When Sydney was thirteen, she came home from school one afternoon to find the apartment unusually tidy. Her mother was sitting at the kitchen table, waiting for her. She asked Sydney to sit down.

"Did you clean up?" Sydney asked, glancing at the bare shelves.

"Sort of," her mother answered.

Her mother announced that Sydney and she were leaving, that they were going to live in a real house in Massachusetts. Her mother made it sound like fun. Sydney would have two homes to live in, two sets of friends, two rooms of her own. She would go back and forth from Massachusetts to New York.

What her mother didn't say was that she was fed up with the brown Norge and the cement stoop, with having to wait for her husband to fulfill his artistic promise. She didn't say that she had met another man. She didn't say that she hadn't told Sydney's father yet.

That night, after Sydney and her mother moved into the Massachusetts house with its dishwasher and microwave and spiffy new laundry room, the telephone rang. Sydney picked it up and listened. Her father was crying.

This is how Sydney thinks of her parents now: a border runs up from Manhattan; the topography is clear but for two stick figures, one on the left side, one on the right.

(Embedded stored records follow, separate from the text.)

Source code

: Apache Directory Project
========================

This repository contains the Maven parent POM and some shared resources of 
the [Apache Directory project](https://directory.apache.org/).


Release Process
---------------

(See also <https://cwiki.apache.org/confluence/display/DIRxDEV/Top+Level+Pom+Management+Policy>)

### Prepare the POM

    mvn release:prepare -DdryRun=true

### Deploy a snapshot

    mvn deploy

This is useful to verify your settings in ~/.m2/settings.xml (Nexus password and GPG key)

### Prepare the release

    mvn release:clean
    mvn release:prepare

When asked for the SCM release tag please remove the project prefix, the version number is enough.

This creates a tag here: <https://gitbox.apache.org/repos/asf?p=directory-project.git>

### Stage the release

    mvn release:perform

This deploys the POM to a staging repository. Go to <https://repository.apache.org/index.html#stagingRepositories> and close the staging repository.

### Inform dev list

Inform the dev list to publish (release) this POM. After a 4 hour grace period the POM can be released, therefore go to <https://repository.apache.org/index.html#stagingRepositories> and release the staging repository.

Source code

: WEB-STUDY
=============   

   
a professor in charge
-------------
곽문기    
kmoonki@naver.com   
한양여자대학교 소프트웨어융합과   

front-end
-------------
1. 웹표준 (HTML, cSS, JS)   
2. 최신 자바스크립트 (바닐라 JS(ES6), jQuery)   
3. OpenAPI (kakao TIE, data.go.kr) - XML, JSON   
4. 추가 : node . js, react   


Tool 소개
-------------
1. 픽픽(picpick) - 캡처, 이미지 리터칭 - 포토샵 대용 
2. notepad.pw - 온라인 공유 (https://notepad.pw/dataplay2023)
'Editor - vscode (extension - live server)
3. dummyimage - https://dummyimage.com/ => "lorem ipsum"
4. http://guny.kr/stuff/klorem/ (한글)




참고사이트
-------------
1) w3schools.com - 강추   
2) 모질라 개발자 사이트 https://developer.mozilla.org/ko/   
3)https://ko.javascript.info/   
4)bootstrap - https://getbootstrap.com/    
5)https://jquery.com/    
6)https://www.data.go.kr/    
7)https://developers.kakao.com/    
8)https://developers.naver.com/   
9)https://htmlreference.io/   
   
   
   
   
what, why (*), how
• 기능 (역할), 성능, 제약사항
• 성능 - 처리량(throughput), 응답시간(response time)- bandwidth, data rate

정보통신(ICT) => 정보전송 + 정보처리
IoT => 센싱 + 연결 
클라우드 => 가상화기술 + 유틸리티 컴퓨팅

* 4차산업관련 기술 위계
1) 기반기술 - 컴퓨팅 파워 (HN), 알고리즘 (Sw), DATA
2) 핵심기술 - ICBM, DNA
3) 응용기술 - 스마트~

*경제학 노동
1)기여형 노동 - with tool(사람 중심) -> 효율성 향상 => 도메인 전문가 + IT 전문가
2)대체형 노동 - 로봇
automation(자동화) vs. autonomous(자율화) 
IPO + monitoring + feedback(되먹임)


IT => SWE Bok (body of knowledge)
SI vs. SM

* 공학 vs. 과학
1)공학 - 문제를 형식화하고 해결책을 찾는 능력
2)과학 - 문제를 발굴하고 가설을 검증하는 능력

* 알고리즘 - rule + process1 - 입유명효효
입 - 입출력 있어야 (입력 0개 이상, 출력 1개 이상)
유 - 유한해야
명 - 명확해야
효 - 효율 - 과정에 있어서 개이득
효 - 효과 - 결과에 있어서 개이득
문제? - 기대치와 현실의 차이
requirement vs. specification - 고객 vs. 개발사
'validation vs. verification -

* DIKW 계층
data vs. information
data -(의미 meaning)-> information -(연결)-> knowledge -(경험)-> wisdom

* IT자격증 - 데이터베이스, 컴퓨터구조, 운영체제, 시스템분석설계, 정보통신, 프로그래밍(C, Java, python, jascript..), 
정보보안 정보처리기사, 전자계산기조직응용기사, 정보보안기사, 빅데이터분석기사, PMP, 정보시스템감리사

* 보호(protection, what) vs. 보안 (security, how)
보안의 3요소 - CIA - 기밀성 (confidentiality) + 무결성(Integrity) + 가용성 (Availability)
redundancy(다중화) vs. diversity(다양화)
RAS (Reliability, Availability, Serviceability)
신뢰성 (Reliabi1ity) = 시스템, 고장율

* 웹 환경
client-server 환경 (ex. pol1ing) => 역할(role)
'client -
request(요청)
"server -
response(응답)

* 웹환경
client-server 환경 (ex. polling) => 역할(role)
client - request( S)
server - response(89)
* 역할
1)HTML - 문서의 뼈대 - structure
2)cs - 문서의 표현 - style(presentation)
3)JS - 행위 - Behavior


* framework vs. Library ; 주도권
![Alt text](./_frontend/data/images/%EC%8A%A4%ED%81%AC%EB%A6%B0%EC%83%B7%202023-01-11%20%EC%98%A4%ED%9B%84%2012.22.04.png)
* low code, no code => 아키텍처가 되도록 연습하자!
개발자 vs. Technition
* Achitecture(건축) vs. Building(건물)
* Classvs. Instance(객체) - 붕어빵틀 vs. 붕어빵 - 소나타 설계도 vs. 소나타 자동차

Sydney makes the trip into Portsmouth on Monday morning and returns with an easel, a sketch pad, canvases, drawing pencils, oil paints, and two books, one on how to draw, one on how to paint. Mr. Edwards tries to give her money to pay for these supplies, but Sydney explains to him that this is her experiment.

Later that evening, Sydney sees Mr. Edwards enter Julie's room. When he emerges, pink-eyed, he fumbles for his handkerchief in his pocket. Sydney notes that he visited Julie while Mrs. Edwards was at a cocktail party. Mr. Edwards was invited as well, but he begged off, using the excuse of a stomachache.

The week passes. A storm rolls in from the northeast. Pellets of rain hit the windows. To walk outside to the car is to be blown forward with such force that one trips and stumbles. The rain lasts for days, and Sydney forgets what the beach looked like in the sunshine. It seems that it has always been raining, that this is what she signed up for.

Sydney spends hours in Julie's room. Sometimes she teaches the girl math, but mostly she watches Julie arrange objects and draw them. Sydney is slightly amazed that neither of the parents realized their daughter's innate gift. Perhaps they thought that because there seemed to be a deficit, there was little point in probing. But were there not childhood drawings? Paintings Julie brought home from grade school?